CAR é o primeiro passo que deve ser dado pelo proprietário ou possuidor rural para alcançar tais incentivos, conforme veremos em outros artigos nos próximos dias.

Em 25 de maio de 2012, com a publicação da Lei 12.651/12, foram inseridas no ordenamento jurídico nacional novas diretrizes para a tutela do patrimônio florestal brasileiro. Dentre as novidades, é possível citar a criação de uma base de dados para controle, monitoramento, planejamento ambiental e econômico e combate ao desmatamento.

Trata-se do Cadastro Ambiental Rural (CAR), um “registro público eletrônico de âmbito nacional, obrigatório para todos os imóveis rurais, com a finalidade de integrar as informações ambientais das propriedades e posses rurais”, conforme preceitua o artigo 29 da referida norma.

Apesar do Novo Código Florestal estar em vigor desde maio de 2012, o cadastramento das propriedades e posses rurais no CAR passou a ser ato obrigatório apenas em 6 de maio de 2014. Isso porque, o parágrafo 3º do artigo 29 determina que a inscrição deverá ser cumprida no prazo de 1 ano contado da sua implantação, prorrogável, uma única vez, por igual período por ato do Chefe do Poder Executivo (parágrafo 3º do artigo 29).

A sua implantação se deu com a publicação no Diário Oficial da Instrução Normativa nº 2, em 6 de maio de 2014, que, dentre outras disposições, trata dos procedimentos para a integração, execução e compatibilização do sistema e define os procedimentos gerais do CAR.

Em que pesem as tentativas do Poder Público federal e estadual em difundir a informação para as 5.181.645 propriedades rurais existentes no país (segundo levantamento da Diretoria de Ordenamento da Estrutura Fundiária do Incra – Instituto Nacional de Colonização e Reforma Agrária), certo é que até o dia 7 de abril de 2015, a situação era a seguinte, conforme dados obtidos no Portal do Ministério do Meio Ambiente em 30 de abril de 20151 :

Região e Percentual de propriedades rurais inscritas no CAR

Norte 66,06%

Nordeste 11,77%

Centro-oeste 48,11%

Sudeste 25,58%

Sul 8,38%

Apesar da baixa adesão até abril de 2015, por ser um importante aliado dos proprietários rurais para a consecução de suas obrigações ambientais, o número é superior ao de propriedades cuja reserva legal havia sido averbada na matrícula do imóvel (obrigação constante no Código Florestal anterior e substituída pela inscrição no CAR).
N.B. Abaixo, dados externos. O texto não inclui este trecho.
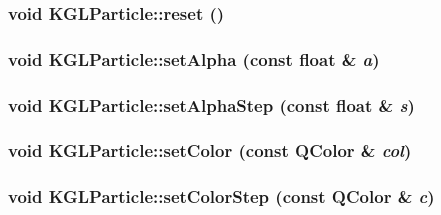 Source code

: \hypertarget{class_k_g_l_particle_28a0fed37487b9b14f822b5b30ff5e09}{
\subsubsection[{reset}]{\setlength{\rightskip}{0pt plus 5cm}void KGLParticle::reset ()}}
\label{class_k_g_l_particle_28a0fed37487b9b14f822b5b30ff5e09}


\hypertarget{class_k_g_l_particle_4ad871207f00236ff4aef3711710771f}{
\subsubsection[{setAlpha}]{\setlength{\rightskip}{0pt plus 5cm}void KGLParticle::setAlpha (const float \& {\em a})}}
\label{class_k_g_l_particle_4ad871207f00236ff4aef3711710771f}


\hypertarget{class_k_g_l_particle_410d9b3a43554f25386763f3a1800eeb}{
\subsubsection[{setAlphaStep}]{\setlength{\rightskip}{0pt plus 5cm}void KGLParticle::setAlphaStep (const float \& {\em s})}}
\label{class_k_g_l_particle_410d9b3a43554f25386763f3a1800eeb}


\hypertarget{class_k_g_l_particle_e4f6170615e9a4318b71e54146e81bb5}{
\subsubsection[{setColor}]{\setlength{\rightskip}{0pt plus 5cm}void KGLParticle::setColor (const QColor \& {\em col})}}
\label{class_k_g_l_particle_e4f6170615e9a4318b71e54146e81bb5}


\hypertarget{class_k_g_l_particle_0cbaf806d3692135ff4a874b0c9e0cfc}{
\subsubsection[{setColorStep}]{\setlength{\rightskip}{0pt plus 5cm}void KGLParticle::setColorStep (const QColor \& {\em c})}}
\label{class_k_g_l_particle_0cbaf806d3692135ff4a874b0c9e0cfc}


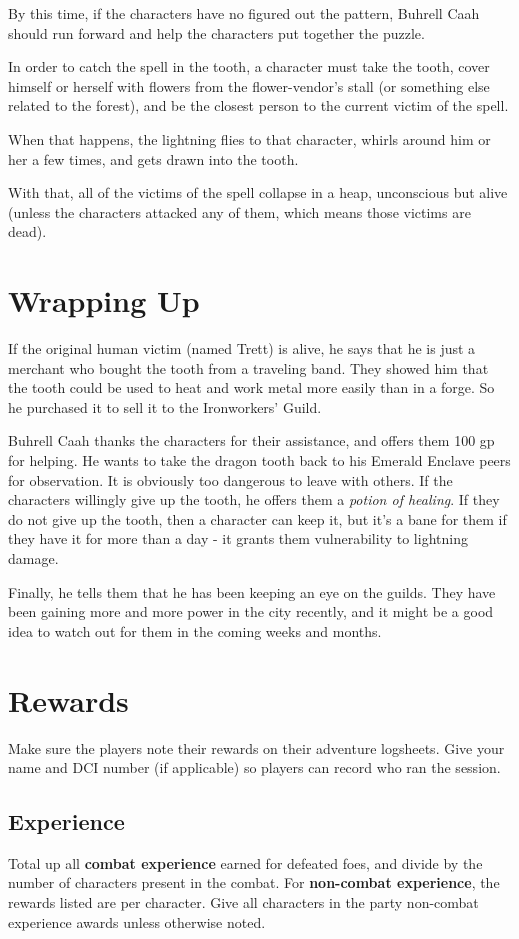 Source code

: \documentclass[10pt,a4paper,twoside,bg=print,twocolumn,openany,nodeprecatedcode]{dndbook}
\begin{document}
By this time, if the characters have no figured out the pattern, Buhrell Caah should run forward and help the characters put together the puzzle.

In order to catch the spell in the tooth, a character must take the tooth, cover himself or herself with flowers from the flower-vendor's stall (or something else related to the forest), and be the closest person to the current victim of the spell.

When that happens, the lightning flies to that character, whirls around him or her a few times, and gets drawn into the tooth.

With that, all of the victims of the spell collapse in a heap, unconscious but alive (unless the characters attacked any of them, which means those victims are dead).

\section{Wrapping Up}
If the original human victim (named Trett) is alive, he says that he is just a merchant who bought the tooth from a traveling band. They showed him that the tooth could be used to heat and work metal more easily than in a forge. So he purchased it to sell it to the Ironworkers' Guild.

Buhrell Caah thanks the characters for their assistance, and offers them 100 gp for helping. He wants to take the dragon tooth back to his Emerald Enclave peers for observation. It is obviously too dangerous to leave with others. If the characters willingly give up the tooth, he offers them a \textit{potion of healing}. If they do not give up the tooth, then a character can keep it, but it's a bane for them if they have it for more than a day - it grants them vulnerability to lightning damage.

Finally, he tells them that he has been keeping an eye on the guilds. They have been gaining more and more power in the city recently, and it might be a good idea to watch out for them in the coming weeks and months.

\section{Rewards}
Make sure the players note their rewards on their adventure logsheets. Give your name and DCI number (if applicable) so players can record who ran the session.

\subsection{Experience}
Total up all \textbf{combat experience} earned for defeated foes, and divide by the number of characters present in the combat. For \textbf{non-combat experience}, the rewards listed are per character. Give all characters in the party non-combat experience awards unless otherwise noted.
\end{document}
De certo, as dimensões continentais do país dificultaram a proliferação das informações relativas à legislação, especialmente no tocante aos compromissos ambientais. A prorrogação do prazo para inscrição, por mais um ano, portanto, poderá garantir maior adesão e, consequentemente, um melhor e mais detalhado diagnóstico da situação rural brasileira.

O Direito Ambiental é um ramo autônomo composto por princípios próprios, como do desenvolvimento sustentável, da informação e do protetor-recebedor, que se aplicam a seara florestal, especialmente, com o advento do Novo Código Florestal.

A novel legislação garante aos proprietários rurais o prosseguimento e o desenvolvimento de suas atividades agrícolas, desde que cumpridas algumas obrigações ambientais, permitindo, com isso, equilíbrio entre os pilares da sustentabilidade (econômico, social e ambiental).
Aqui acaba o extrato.